As they enter their fourth year in office, the current government has failed miserably to meet its target of one million job creation, which was promised to be achieved in six years. However, they have rejected an additional 800 million dollars investment from ArcelorMittal, which would have put smiles on the faces of many impoverished families by creating an additional 2,000 new jobs, in addition to the over 3,000 jobs the company has already created. This singular action by the Legislature shows not only to Liberians but the world that our Legislature is grossly against not just the advance of its citizens but the progress of this administration headed by soccer icon George Weah.

As the government struggles to meet the needs of our people, reach its targeted revenue projection, and deliver on the policy promises that brought it to power, Liberians hoped that the Legislature would have found the moral encourage to ratify the third amendment of the Mineral Development Agreement, allowing the stay of tax-compliant investors like ArcelorMittal in our mining sector, noting that through the national budget, they serve as important contributors to sustainable development and increasing access to opportunities, including the reduction of unemployment and inequalities in the communities in which they operate.

Over the last 4 years in the administration of President George, ArcelorMittal Liberia has stood tall as the government’s biggest taxpayer and investment company, immensely contributing to the Pro-Poor Agenda through the royalty, social corporate responsibility funds, and other contributions the company makes to education, health, and other sectors of our country.

The Liberia Revenue Authority recently awarded ArcelorMittal-Liberia as the largest taxpayer in the country for its dutiful and invaluable contribution to the government of Liberia’s revenue collection efforts, which in turn fund the national budget, sustain the economy, and support the country’s developmental agenda.

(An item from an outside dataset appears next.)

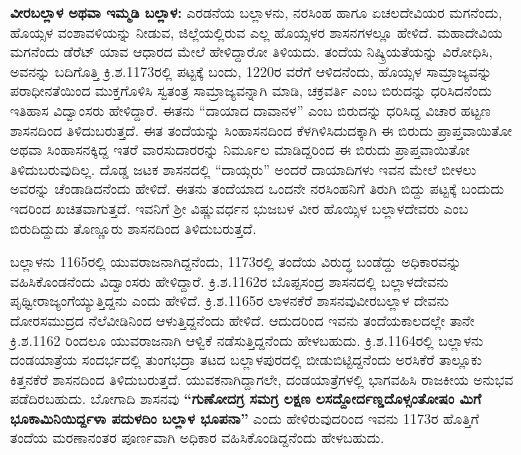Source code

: \textbf{ವೀರಬಲ್ಲಾಳ ಅಥವಾ ಇಮ್ಮಡಿ ಬಲ್ಲಾಳ:} ಎರಡನೆಯ ಬಲ್ಲಾಳನು, ನರಸಿಂಹ ಹಾಗೂ ಏಚಲದೇವಿಯರ ಮಗನೆಂದು, ಹೊಯ್ಸಳ ವಂಶಾವಳಿಯನ್ನು ನೀಡುವ, ಜಿಲ್ಲೆಯಲ್ಲಿರುವ ಎಲ್ಲ ಹೊಯ್ಸಳರ ಶಾಸನಗಳಲ್ಲೂ ಹೇಳಿದೆ. ಮಹಾದೇವಿಯ ಮಗನೆಂದು ಡೆರೆಟ್​ ಯಾವ ಆಧಾರದ ಮೇಲೆ ಹೇಳಿದ್ದಾರೋ ತಿಳಿಯದು. ತಂದೆಯ ನಿಷ್ಕ್ರಿಯತೆಯನ್ನು ವಿರೋಧಿಸಿ, ಅವನನ್ನು ಬದಿಗೊತ್ತಿ ಕ್ರಿ.ಶ.1173ರಲ್ಲಿ ಪಟ್ಟಕ್ಕೆ ಬಂದು, 1220ರ ವರೆಗೆ ಆಳಿದನೆಂದು, ಹೊಯ್ಸಳ ಸಾಮ್ರಾಜ್ಯವನ್ನು ಪರಾಧೀನತೆಯಿಂದ ಮುಕ್ತಗೊಳಿಸಿ ಸ್ವತಂತ್ರ ಸಾಮ್ರಾಜ್ಯವನ್ನಾಗಿ ಮಾಡಿ, ಚಕ್ರವರ್ತಿ ಎಂಬ ಬಿರುದನ್ನು ಧರಿಸಿದನೆಂದು ಇತಿಹಾಸ ವಿದ್ವಾಂಸರು ಹೇಳಿದ್ದಾರೆ. ಈತನು “ದಾಯಾದ ದಾವಾನಳ” ಎಂಬ ಬಿರುದನ್ನು ಧರಿಸಿದ್ದ ವಿಚಾರ ಹಟ್ಟಣ ಶಾಸನದಿಂದ ತಿಳಿದುಬರುತ್ತದೆ. ಈತ ತಂದೆಯನ್ನು ಸಿಂಹಾಸನದಿಂದ ಕೆಳಗಿಳಿಸಿದುದಕ್ಕಾಗಿ ಈ ಬಿರುದು ಪ್ರಾಪ್ತವಾಯಿತೋ ಅಥವಾ ಸಿಂಹಾಸನಕ್ಕಿದ್ದ ಇತರೆ ವಾರಸುದಾರರನ್ನು ನಿರ್ಮೂಲ ಮಾಡಿದ್ದರಿಂದ ಈ ಬಿರುದು ಪ್ರಾಪ್ತವಾಯಿತೋ ತಿಳಿದುಬರುವುದಿಲ್ಲ. ದೊಡ್ಡ ಜಟಕ ಶಾಸನದಲ್ಲಿ “ದಾಯ್ಗರು” ಅಂದರೆ ದಾಯಾದಿಗಳು ಇವನ ಮೇಲೆ ಬೀಳಲು ಅವರನ್ನು ಚೆಂಡಾಡಿದನೆಂದು ಹೇಳಿದೆ. ಈತನು ತಂದೆಯಾದ ಒಂದನೇ ನರಸಿಂಹನಿಗೆ ತಿರುಗಿ ಬಿದ್ದು ಪಟ್ಟಕ್ಕೆ ಬಂದುದು ಇದರಿಂದ ಖಚಿತವಾಗುತ್ತದೆ. ಇವನಿಗೆ ಶ‍್ರೀ ವಿಷ್ಣುವರ್ಧನ ಭುಜಬಳ ವೀರ ಹೊಯ್ಸಿಳ ಬಲ್ಲಾಳದೇವರು ಎಂಬ ಬಿರುದಿದ್ದುದು ತೊಣ್ಣೂರು ಶಾಸನದಿಂದ ತಿಳಿದುಬರುತ್ತದೆ.

ಬಲ್ಲಾಳನು 1165ರಲ್ಲಿ ಯುವರಾಜನಾಗಿದ್ದನೆಂದು, 1173ರಲ್ಲಿ ತಂದೆಯ ವಿರುದ್ಧ ಬಂಡೆದ್ದು ಅಧಿಕಾರವನ್ನು ವಹಿಸಿಕೊಂಡ\-ನೆಂದು ವಿದ್ವಾಂಸರು ಹೇಳಿದ್ದಾರೆ. ಕ್ರಿ.ಶ.1162ರ ಬೊಪ್ಪಸಂದ್ರ ಶಾಸನದಲ್ಲಿ ಬಲ್ಲಾಳದೇವನು ಪೃಥ್ವೀರಾಜ್ಯಂ\-ಗೆಯ್ಯುತ್ತಿದ್ದನು ಎಂದು ಹೇಳಿದೆ. ಕ್ರಿ.ಶ.1165ರ ಲಾಳನಕೆರೆ ಶಾಸನವುವೀರಬಲ್ಲಾಳ ದೇವನು ದೋರಸಮುದ್ರದ ನೆಲೆವೀಡಿನಿಂದ ಆಳುತ್ತಿದ್ದನೆಂದು ಹೇಳಿದೆ. ಆದುದರಿಂದ ಇವನು ತಂದೆಯಕಾಲದಲ್ಲೇ ತಾನೇ ಕ್ರಿ.ಶ.1162 ರಿಂದಲೂ ಯುವರಾಜನಾಗಿ ಆಳ್ವಿಕೆ ನಡೆಸುತ್ತಿದ್ದನೆಂದು ಹೇಳಬಹುದು. ಕ್ರಿ.ಶ.1164ರಲ್ಲಿ ಬಲ್ಲಾಳನು ದಂಡಯಾತ್ರೆಯ ಸಂದರ್ಭದಲ್ಲಿ ತುಂಗಭದ್ರಾ ತಟದ ಬಲ್ಲಾಳಪುರದಲ್ಲಿ ಬೀಡುಬಿಟ್ಟಿದ್ದನೆಂದು ಅರಸಿಕೆರೆ ತಾಲ್ಲೂಕು ಕಿತ್ತನಕೆರೆ ಶಾಸನದಿಂದ ತಿಳಿದುಬರುತ್ತದೆ. ಯುವಕನಾಗಿದ್ದಾಗಲೇ, ದಂಡಯಾತ್ರೆಗಳಲ್ಲಿ ಭಾಗವಹಿಸಿ ರಾಜಕೀಯ ಅನುಭವ ಪಡೆದಿರಬಹುದು. ಬೋಗಾದಿ ಶಾಸನವು \textbf{“ಗುಣೋದಗ್ರ ಸಮಗ್ರ ಲಕ್ಷಣ ಲಸದ್ದೋರ್ದಣ್ಡದೊಳ್ಸಂತೋಷಂ ಮಿಗೆ ಭೂಕಾಮಿನಿಯಿರ್ದ್ದಳಾ ಪದುಳದಿಂ ಬಲ್ಲಾಳ ಭೂಪನಾ”} ಎಂದು ಹೇಳಿರುವುದರಿಂದ ಇವನು 1173ರ ಹೊತ್ತಿಗೆ ತಂದೆಯ ಮರಣಾನಂತರ ಪೂರ್ಣವಾಗಿ ಅಧಿಕಾರ ವಹಿಸಿಕೊಂಡಿದ್ದನೆಂದು ಹೇಳಬಹುದು.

The company pays over 45 million dollars to the government of Liberia in royalty per annum, exclusive of the 3 million dollars that go to affected communities annually as the company’s social corporal responsibility. In buttress of the government of Liberia’s efforts to invest in human capital development, which is very critical to the Pro-Poor Agenda, ArcelorMittal-Liberia, has so far invested over 1.7 million to support Liberian students to obtain advanced education in the sciences from abroad, in addition to the refurbished Nimba County Vocational and Technical College and the 50 million per annum that goes as support to the College. But with all these, the Legislature has elected to undermine the government of Liberia’s PADP and to turn over 3,000 happy families into improvised despair and wrecked harlots.